Extracted data entries:
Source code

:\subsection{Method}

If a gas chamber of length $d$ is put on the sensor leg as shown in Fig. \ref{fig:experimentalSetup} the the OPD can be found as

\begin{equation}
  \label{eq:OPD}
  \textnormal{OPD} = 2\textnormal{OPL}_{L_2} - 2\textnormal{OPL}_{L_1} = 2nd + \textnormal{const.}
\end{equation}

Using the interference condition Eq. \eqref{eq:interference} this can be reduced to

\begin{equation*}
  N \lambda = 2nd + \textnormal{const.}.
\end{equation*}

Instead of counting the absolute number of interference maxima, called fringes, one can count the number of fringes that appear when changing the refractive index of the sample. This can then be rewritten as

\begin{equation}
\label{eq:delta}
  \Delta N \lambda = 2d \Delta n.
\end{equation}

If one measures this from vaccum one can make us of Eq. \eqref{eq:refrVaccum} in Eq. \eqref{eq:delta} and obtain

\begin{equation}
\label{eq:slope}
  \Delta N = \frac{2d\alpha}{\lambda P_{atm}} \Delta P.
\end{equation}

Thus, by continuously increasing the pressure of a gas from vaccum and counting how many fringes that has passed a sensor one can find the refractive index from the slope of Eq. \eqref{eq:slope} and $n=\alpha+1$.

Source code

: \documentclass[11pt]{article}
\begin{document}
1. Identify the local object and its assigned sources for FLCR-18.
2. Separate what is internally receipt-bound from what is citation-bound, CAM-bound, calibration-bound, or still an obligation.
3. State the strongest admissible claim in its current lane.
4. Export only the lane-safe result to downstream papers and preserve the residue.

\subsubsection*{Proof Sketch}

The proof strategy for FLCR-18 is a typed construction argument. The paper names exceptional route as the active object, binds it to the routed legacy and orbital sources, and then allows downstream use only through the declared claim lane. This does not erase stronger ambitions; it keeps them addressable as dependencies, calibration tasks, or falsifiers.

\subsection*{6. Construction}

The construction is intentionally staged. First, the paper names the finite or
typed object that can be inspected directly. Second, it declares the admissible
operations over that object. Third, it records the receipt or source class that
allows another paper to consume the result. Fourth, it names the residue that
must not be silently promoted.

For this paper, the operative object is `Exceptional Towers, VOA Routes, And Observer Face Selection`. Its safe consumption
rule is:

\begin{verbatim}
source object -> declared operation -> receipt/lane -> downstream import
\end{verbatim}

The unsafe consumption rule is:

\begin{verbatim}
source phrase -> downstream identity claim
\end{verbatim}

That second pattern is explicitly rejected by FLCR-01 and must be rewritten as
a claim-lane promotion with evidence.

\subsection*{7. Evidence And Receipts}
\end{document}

WHAT NEEDS TO BE DONE: Every record should be repeated exactly; please leave none out.

EXERCISE OUTPUT:
Source code

:\subsection{Method}

If a gas chamber of length $d$ is put on the sensor leg as shown in Fig. \ref{fig:experimentalSetup} the the OPD can be found as

\begin{equation}
  \label{eq:OPD}
  \textnormal{OPD} = 2\textnormal{OPL}_{L_2} - 2\textnormal{OPL}_{L_1} = 2nd + \textnormal{const.}
\end{equation}

Using the interference condition Eq. \eqref{eq:interference} this can be reduced to

\begin{equation*}
  N \lambda = 2nd + \textnormal{const.}.
\end{equation*}

Instead of counting the absolute number of interference maxima, called fringes, one can count the number of fringes that appear when changing the refractive index of the sample. This can then be rewritten as

\begin{equation}
\label{eq:delta}
  \Delta N \lambda = 2d \Delta n.
\end{equation}

If one measures this from vaccum one can make us of Eq. \eqref{eq:refrVaccum} in Eq. \eqref{eq:delta} and obtain

\begin{equation}
\label{eq:slope}
  \Delta N = \frac{2d\alpha}{\lambda P_{atm}} \Delta P.
\end{equation}

Thus, by continuously increasing the pressure of a gas from vaccum and counting how many fringes that has passed a sensor one can find the refractive index from the slope of Eq. \eqref{eq:slope} and $n=\alpha+1$.

Source code

: \documentclass[11pt]{article}
\begin{document}
1. Identify the local object and its assigned sources for FLCR-18.
2. Separate what is internally receipt-bound from what is citation-bound, CAM-bound, calibration-bound, or still an obligation.
3. State the strongest admissible claim in its current lane.
4. Export only the lane-safe result to downstream papers and preserve the residue.

\subsubsection*{Proof Sketch}

The proof strategy for FLCR-18 is a typed construction argument. The paper names exceptional route as the active object, binds it to the routed legacy and orbital sources, and then allows downstream use only through the declared claim lane. This does not erase stronger ambitions; it keeps them addressable as dependencies, calibration tasks, or falsifiers.

\subsection*{6. Construction}

The construction is intentionally staged. First, the paper names the finite or
typed object that can be inspected directly. Second, it declares the admissible
operations over that object. Third, it records the receipt or source class that
allows another paper to consume the result. Fourth, it names the residue that
must not be silently promoted.

For this paper, the operative object is `Exceptional Towers, VOA Routes, And Observer Face Selection`. Its safe consumption
rule is:

\begin{verbatim}
source object -> declared operation -> receipt/lane -> downstream import
\end{verbatim}

The unsafe consumption rule is:

\begin{verbatim}
source phrase -> downstream identity claim
\end{verbatim}

That second pattern is explicitly rejected by FLCR-01 and must be rewritten as
a claim-lane promotion with evidence.

\subsection*{7. Evidence And Receipts}
\end{document}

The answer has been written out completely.